De même pour l’attaque, l’individu, combinant ses efforts et ses ruses à ceux de ses voisins, réduit plus facilement sa proie.

Mais la part que prend chaque individu dans l’association est fort distincte, suivant les types considérés, ce qui permet d’admettre une classification dans ces groupements, basée sur les rapports entre eux des animaux qui les composent.

Dans les associations indifférentes, l’associé apporte sa masse qui, réunie à la masse des autres associés, forme un corps social résistant, dans lequel les animaux conservent leur indépendance absolue, restant indifférents au sort de leurs voisins. Lorsque le besoin se fait sentir, les animaux se rassemblent, pour se séparer aussitôt que le but est atteint.

Dans les associations réciproques, la réunion des associés se fait dans des conditions semblables. L’association est temporaire, mais ici chaque animal met en commun sa force et son intelligence, demandant aux autres, et leur donnant en retour, son activité physique et morale. Il y a échange direct et constant d’impressions, mais il n’y a pas de lien durable assurant la persistance de l’association et chaque associé reprend sa liberté après l’action.

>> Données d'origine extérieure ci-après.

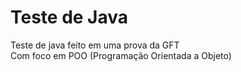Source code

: # Teste de Java  <br>
Teste de java feito em uma prova da GFT<br>
Com foco em POO (Programação Orientada a Objeto)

Dans les associations permanentes, l’association devient durable et les individus qui la composent s’unissent par des liens étroits, se prêtant un mutuel concours, et se partageant la garde et la protection de la société. La division du travail s’établit, donnant à chaque membre la faculté de développer ses aptitudes personnelles. Ici, l’association forme un tout homogène, véritable organisme social dont chaque famille représente un organe et dont chaque individu est un membre. Les familles et les individus disparaissent, mais ils produisent, avant de disparaître, une descendance d’êtres qu’ils initient aux travaux communs et qui prennent leur place dans les rangs de l’association. Ainsi, tandis que dans les associations indifférentes ou réciproques, l’individu est la base indispensable de l’association, dans les associations permanentes, l’individu et la famille jouent un rôle secondaire; ce qui est nécessaire, c’est la persistance de la descendance du membre fondateur de l’association; il ne s’agit plus d’un individu pris en particulier, mais des rameaux plus ou moins nombreux, s’élevant de la souche commune.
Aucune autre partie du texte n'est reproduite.